But the most beautiful of all doubts
Is when the downtrodden and despondent
Raise their heads and
Stop believing in the strength of their oppressors.

 (excerpt by Bertolt Brecht, 1932)

I’ve been thinking about Doubt a lot lately. Everything seems to scream and mock from every corner that there is nothing good about doubt. The remedies are many, none more so than having faith it seems which seems to plunge me into the darkest of abyss or on a blind path, like anything can be contained so neatly. As if God could only find me pleasing if I have faith.

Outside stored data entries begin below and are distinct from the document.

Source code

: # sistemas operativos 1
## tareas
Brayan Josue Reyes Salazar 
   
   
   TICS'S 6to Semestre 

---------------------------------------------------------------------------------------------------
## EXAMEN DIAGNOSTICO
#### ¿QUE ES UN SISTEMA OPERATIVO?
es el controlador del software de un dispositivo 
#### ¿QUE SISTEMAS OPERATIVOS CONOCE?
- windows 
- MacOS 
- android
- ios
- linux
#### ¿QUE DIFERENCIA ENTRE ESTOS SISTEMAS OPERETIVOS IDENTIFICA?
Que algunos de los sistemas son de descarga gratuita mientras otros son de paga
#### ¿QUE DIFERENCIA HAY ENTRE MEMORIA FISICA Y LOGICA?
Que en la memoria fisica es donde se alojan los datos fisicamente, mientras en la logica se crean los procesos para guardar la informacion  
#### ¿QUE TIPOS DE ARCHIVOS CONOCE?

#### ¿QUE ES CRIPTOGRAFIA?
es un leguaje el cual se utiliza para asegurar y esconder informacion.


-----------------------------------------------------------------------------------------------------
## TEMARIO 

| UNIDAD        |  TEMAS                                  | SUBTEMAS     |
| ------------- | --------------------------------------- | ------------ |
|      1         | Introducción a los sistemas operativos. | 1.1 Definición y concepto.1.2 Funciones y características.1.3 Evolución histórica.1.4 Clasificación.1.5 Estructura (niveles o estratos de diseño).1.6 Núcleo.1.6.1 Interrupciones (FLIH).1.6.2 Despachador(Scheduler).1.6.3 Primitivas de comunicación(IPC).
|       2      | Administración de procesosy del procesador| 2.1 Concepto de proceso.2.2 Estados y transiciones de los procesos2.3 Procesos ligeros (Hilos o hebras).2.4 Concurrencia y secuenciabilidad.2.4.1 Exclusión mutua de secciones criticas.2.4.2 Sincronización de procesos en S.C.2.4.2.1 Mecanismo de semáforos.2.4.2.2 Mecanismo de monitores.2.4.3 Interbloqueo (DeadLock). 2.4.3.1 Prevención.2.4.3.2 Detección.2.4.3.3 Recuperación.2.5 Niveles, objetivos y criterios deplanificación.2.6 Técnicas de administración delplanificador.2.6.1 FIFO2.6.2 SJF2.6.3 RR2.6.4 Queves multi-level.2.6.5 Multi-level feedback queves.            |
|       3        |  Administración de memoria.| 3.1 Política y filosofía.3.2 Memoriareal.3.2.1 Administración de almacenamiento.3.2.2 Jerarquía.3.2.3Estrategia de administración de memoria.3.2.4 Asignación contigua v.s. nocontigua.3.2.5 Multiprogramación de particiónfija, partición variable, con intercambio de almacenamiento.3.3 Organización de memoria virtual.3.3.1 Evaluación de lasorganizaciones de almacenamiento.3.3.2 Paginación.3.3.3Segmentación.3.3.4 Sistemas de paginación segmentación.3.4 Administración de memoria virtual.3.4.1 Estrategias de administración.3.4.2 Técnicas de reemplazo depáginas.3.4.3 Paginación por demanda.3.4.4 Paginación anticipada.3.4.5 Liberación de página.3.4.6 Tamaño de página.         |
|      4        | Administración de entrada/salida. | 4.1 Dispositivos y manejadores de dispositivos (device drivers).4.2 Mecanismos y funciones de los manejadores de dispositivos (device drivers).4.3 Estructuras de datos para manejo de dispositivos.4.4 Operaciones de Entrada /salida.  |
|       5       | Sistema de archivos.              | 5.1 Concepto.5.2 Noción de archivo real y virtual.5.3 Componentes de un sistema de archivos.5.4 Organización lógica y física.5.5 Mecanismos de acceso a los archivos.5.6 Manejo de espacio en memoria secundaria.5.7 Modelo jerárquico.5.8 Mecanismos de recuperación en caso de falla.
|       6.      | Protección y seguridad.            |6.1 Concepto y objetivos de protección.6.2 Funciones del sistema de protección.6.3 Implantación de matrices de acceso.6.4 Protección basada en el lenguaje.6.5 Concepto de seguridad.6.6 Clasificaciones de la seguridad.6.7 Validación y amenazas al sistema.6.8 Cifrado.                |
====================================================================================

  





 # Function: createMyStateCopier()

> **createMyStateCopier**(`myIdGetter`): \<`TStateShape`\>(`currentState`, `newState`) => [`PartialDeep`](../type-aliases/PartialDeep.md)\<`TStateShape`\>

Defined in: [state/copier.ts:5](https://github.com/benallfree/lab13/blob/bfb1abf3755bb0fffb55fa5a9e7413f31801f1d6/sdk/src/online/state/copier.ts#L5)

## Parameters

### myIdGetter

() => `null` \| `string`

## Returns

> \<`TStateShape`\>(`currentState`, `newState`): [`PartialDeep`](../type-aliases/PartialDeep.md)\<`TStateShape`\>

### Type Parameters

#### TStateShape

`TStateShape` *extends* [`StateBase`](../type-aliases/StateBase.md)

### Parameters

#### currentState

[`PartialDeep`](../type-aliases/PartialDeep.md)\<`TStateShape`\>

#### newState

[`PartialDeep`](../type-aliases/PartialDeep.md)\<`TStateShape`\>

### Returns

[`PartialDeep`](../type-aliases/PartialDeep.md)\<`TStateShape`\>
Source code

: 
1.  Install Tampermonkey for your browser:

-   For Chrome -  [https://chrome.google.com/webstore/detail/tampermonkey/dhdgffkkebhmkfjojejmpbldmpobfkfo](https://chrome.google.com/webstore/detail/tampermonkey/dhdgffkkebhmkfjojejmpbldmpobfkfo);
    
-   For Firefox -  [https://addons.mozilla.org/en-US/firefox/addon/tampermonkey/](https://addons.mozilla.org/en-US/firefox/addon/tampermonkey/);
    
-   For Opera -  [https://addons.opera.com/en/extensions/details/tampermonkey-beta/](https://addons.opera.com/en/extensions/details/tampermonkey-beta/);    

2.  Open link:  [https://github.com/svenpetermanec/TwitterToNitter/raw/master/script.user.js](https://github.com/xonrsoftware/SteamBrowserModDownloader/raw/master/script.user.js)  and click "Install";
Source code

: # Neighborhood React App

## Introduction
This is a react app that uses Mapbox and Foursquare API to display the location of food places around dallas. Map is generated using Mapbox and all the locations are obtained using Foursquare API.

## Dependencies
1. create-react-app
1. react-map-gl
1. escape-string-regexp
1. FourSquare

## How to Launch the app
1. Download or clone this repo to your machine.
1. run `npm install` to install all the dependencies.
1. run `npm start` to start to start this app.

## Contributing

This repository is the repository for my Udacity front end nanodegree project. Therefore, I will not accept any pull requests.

And then this poem, it was like every nerve ending stood to attention. At last something I could relate to. It seems to me that Doubt can be BOTH a ‘gift’ and a ‘curse’. Its curse is the continuation or other half of this poem, if you choose to read it to its end. Its curse seems to be a universal human condition of always being certain of one’s own treasured beliefs, holding tightly onto a faith that will not be shaken, even in oneself.

Perhaps it’s not as I have always believed an either… or… but rather a Faith that walks hand in hand with Doubt, both necessary to each other.

Perhaps doubt is rather a Divine gift urging us on to seek and search our inner most beliefs, shaking something deep within ourselves, challenging us to doubt what we have always believed, our certainties, actions, the status quos in this world, enlarging and forcing us at last, to recognise the light within the darkness of ourselves.

Bertolt Brecht was a German playwriter and poet who made popular Epic theatre. The purpose of which was to force the audience to see their world as it is, by using historical contexts and connecting them with current social or political issues. He wanted his audiences to think. He seemed to think we could change the world because to quote him he said (another excerpt) “General, man is very useful. He can fly and he can kill. But he has one defect: He can think.”